#### Stored data
——
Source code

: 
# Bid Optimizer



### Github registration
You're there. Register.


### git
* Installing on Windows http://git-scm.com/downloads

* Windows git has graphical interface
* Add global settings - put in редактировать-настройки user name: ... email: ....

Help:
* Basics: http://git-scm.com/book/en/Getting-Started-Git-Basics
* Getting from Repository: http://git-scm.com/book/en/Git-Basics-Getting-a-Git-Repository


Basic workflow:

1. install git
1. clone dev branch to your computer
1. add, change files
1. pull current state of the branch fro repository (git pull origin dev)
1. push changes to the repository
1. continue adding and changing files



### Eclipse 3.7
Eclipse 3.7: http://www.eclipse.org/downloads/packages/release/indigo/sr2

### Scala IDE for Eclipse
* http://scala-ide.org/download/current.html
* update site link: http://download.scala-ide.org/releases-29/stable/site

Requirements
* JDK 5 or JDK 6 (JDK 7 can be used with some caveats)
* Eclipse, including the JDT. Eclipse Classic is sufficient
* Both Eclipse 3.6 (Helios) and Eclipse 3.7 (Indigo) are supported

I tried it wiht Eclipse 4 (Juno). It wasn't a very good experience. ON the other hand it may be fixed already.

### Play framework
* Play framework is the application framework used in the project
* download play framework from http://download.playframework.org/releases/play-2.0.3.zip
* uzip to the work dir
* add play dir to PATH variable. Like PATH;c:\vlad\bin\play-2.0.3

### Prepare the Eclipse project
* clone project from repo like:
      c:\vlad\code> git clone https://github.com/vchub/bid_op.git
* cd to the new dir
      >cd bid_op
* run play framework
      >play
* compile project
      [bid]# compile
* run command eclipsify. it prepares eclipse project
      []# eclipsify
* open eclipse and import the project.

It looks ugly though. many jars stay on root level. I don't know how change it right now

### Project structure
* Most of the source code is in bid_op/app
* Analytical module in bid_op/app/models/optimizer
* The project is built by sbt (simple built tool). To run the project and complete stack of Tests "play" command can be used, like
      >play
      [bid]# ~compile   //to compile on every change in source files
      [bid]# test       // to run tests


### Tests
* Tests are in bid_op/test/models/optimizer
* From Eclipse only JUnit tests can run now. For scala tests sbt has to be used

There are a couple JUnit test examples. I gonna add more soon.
——
#### What is needed
When a line of the records has the word "Windows", pick it out and copy it.

#### Reply
* Installing on Windows http://git-scm.com/downloads
* Windows git has graphical interface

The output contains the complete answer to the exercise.